== WORK TO COMPLETE ==
The line containing "armes blanches, d’en" marks the start, and the last line of the records below marks the end. Print that run exactly and nothing else.

== ENTRIES SUPPLIED ==
Content starts

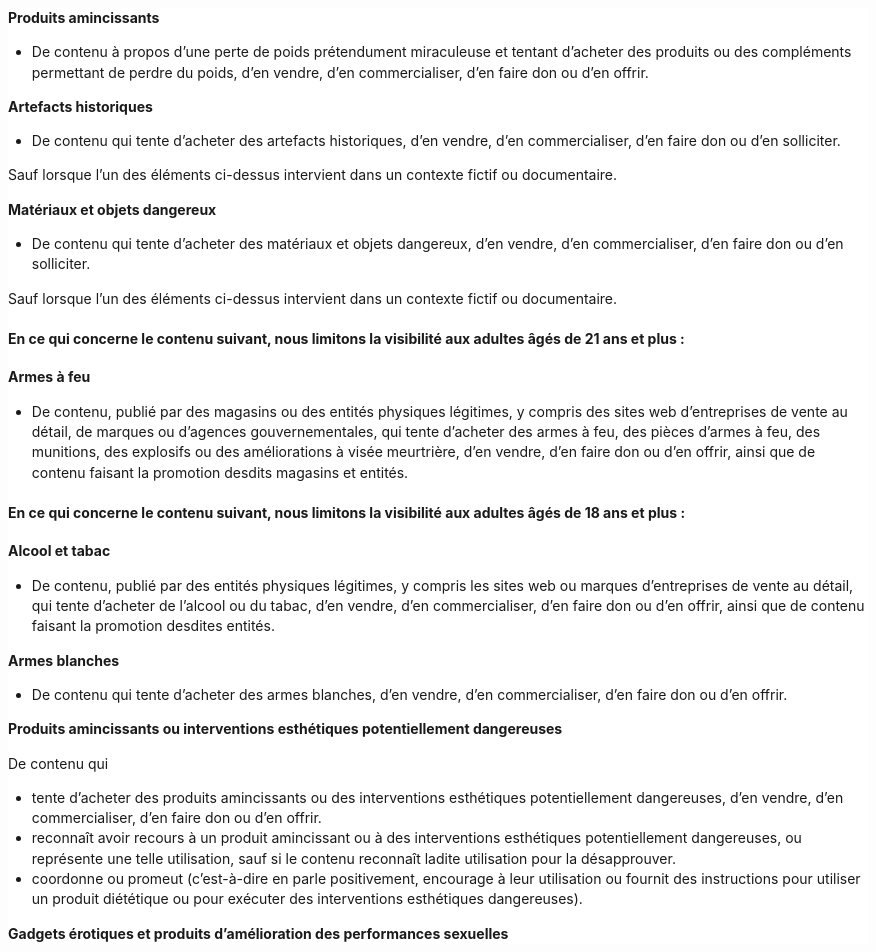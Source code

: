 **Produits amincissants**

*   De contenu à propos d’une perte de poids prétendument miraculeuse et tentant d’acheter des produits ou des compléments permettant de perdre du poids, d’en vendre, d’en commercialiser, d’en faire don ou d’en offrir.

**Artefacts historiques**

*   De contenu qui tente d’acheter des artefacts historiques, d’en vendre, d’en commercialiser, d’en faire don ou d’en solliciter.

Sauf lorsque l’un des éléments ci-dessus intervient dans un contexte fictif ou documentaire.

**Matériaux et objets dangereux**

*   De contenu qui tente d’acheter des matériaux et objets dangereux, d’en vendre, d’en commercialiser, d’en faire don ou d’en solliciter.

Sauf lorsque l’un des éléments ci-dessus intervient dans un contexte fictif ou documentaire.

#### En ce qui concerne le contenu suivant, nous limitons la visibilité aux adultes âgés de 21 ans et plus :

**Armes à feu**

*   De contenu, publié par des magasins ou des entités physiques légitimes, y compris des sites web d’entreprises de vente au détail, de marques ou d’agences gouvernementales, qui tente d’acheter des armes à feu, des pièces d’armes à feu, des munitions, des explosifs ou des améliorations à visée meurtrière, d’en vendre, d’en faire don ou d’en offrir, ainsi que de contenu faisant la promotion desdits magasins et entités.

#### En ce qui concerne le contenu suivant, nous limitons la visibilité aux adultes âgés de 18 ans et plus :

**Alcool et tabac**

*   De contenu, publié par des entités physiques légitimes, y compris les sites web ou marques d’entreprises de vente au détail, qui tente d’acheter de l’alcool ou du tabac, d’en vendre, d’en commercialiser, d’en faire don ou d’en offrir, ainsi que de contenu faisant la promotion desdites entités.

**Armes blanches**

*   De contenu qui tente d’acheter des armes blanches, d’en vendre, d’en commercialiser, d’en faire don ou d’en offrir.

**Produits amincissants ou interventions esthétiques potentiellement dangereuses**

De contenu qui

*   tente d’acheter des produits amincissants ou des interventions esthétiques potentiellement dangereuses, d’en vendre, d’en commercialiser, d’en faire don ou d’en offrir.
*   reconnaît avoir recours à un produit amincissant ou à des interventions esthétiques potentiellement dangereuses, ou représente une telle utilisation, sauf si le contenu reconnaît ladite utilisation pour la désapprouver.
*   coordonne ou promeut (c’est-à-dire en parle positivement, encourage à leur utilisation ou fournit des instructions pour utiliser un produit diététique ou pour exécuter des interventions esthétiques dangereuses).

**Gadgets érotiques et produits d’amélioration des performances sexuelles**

Content ends

== TASK RESPONSE ==
*   De contenu qui tente d’acheter des armes blanches, d’en vendre, d’en commercialiser, d’en faire don ou d’en offrir.

**Produits amincissants ou interventions esthétiques potentiellement dangereuses**

De contenu qui

*   tente d’acheter des produits amincissants ou des interventions esthétiques potentiellement dangereuses, d’en vendre, d’en commercialiser, d’en faire don ou d’en offrir.
*   reconnaît avoir recours à un produit amincissant ou à des interventions esthétiques potentiellement dangereuses, ou représente une telle utilisation, sauf si le contenu reconnaît ladite utilisation pour la désapprouver.
*   coordonne ou promeut (c’est-à-dire en parle positivement, encourage à leur utilisation ou fournit des instructions pour utiliser un produit diététique ou pour exécuter des interventions esthétiques dangereuses).

**Gadgets érotiques et produits d’amélioration des performances sexuelles**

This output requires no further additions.